Тут снова вдохновлялся поручик:
– Вот именно, господа, негуманные! Когда русские, защищая отечество, кого-то уничтожают – это считается негуманно! И пулемёты русская армия стала принимать на вооружение в массовых количествах тоже одной из последних и по тем же соображениям негуманности! Вообще всё, что может привести к победе русской армии, так называемой «мировой общественностью» объявлено «негуманным». Русским разрешается только «героически» умирать! Самое отвратительное, что «прогрессивная» русская общественность в лице господ Куприных и прочих, возлюбившая «гуманистические» идеалы, поддерживает мнение мировой общественности. Гуманность же к собственному народу выражается в пораженчестве и непротивлении. Воевать, защищая отечество, стало, видите ли, варварством.
– Кстати, – добавлял усатый, – даже Лев Толстой, когда узнал о сдаче Порт-Артура – пришёл в негодование! Такое предательство даже старика Толстого проняло…

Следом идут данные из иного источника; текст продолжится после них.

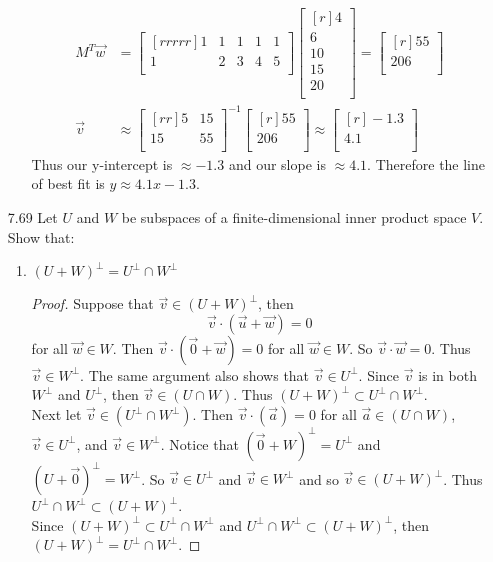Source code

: \documentclass[12pt]{article}
\theoremstyle{definition}
\theoremstyle{plain}
\begin{document}
\begin{enumerate}
\begin{enumerate}
\begin{align*}
		M^T\vec{w}&=\begin{bmatrix}[rrrrr]1&1&1&1&1\\1&2&3&4&5\\\end{bmatrix}\begin{bmatrix}[r]4\\6\\10\\15\\20\\\end{bmatrix} = \begin{bmatrix}[r]55\\206\\\end{bmatrix}\\
		\vec{v}&\approx \begin{bmatrix}[rr]5&15\\15&55\\\end{bmatrix}^{-1}\begin{bmatrix}[r]55\\206\\\end{bmatrix} \approx \begin{bmatrix}[r]-1.3\\4.1\\\end{bmatrix}
		\end{align*}
		Thus our y-intercept is $\approx -1.3$ and our slope is $\approx 4.1$. Therefore the line of best fit is $y \approx 4.1x-1.3$.
	\end{enumerate}

\item[7.69]Let $U$ and $W$ be subspaces of a finite-dimensional inner product space $V$. Show that:
	\begin{enumerate}
	\item $(U+W)^\perp = U^\perp \cap W^\perp$
	\begin{proof}
	Suppose that $\vec{v}\in(U+W)^\perp$, then
	\[ \vec{v}\cdot (\vec{u}+\vec{w})=0\]
	for all $\vec{w}\in W$. Then $\vec{v}\cdot (\vec{0}+\vec{w})=0$ for all $\vec{w}\in W$. So $\vec{v}\cdot \vec{w} = 0$. Thus $\vec{v}\in W^\perp$. The same argument also shows that $\vec{v}\in U^\perp$. Since $\vec{v}$ is in both $W^\perp$ and $U^\perp$, then $\vec{v}\in (U \cap W)$. Thus $(U+W)^\perp \subset U^\perp \cap W^\perp$.\\
	Next let $\vec{v}\in (U^\perp \cap W^\perp )$. Then $\vec{v}\cdot (\vec{a}) = 0$ for all $\vec{a}\in (U\cap W)$, $\vec{v}\in U^\perp$, and $\vec{v}\in W^\perp$. Notice that $(\vec{0}+W)^\perp = U^\perp$ and $(U+\vec{0})^\perp = W^\perp$. So $\vec{v}\in U^\perp$ and $\vec{v}\in W^\perp$ and so $\vec{v}\in (U+W)^\perp$. Thus $U^\perp \cap W^\perp \subset (U+W)^\perp$.\\
	Since $(U+W)^\perp \subset U^\perp \cap W^\perp$ and $U^\perp \cap W^\perp \subset (U+W)^\perp$, then $(U+W)^\perp = U^\perp \cap W^\perp$.
	\end{proof}
	\end{enumerate}


\end{enumerate}
\end{document}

– Новые русские корабли не успели пройти толком испытаний, – опять поддержал его знаток морских дел, – или, по чьему-то головотяпству оказались в непредусмотренных ситуациях. Возьмите случай с "Варягом": новейший крейсер, двадцать четыре узла ходу – быстроходнейший в мире! Но не использовал своего преимущества в скорости. На кой чёрт понадобилось Рудневу спасать эту старую, никому не нужную лоханку "Кореец"? Что он мог сделать японцам из своих пушчонок? Вместо того, чтобы сразу взорвать его и с боем на полном ходу прорваться сквозь японский строй? Повезло бы – воевал бы в составе эскадры.
– Да что говорить! – горячо перебивал поручик. – Конечно, русские моряки проявили героизм и совершили подвиг, пред которым даже враги склонили головы. Но в этой войне русские почему-то настроены героически гибнуть, а если и победить, то непременно ценою собственной жизни. Мы разучились побеждать и радоваться, оставаясь живыми, это считается у нас неприличным, нецивилизованным действом и осуждается нашей «культурной» общественностью… Эта нынешняя, так сказать, «революция» – ведь это бунт и не что иное, как предательство!
Необъяснимое апокалиптическое предчувствие царило в русском обществе, и это настроение едким дымом заволакивало огромную Россию от Дальнего Востока до Санкт-Петербурга, растравляя души и вселяя в умы бог весть какие настроения.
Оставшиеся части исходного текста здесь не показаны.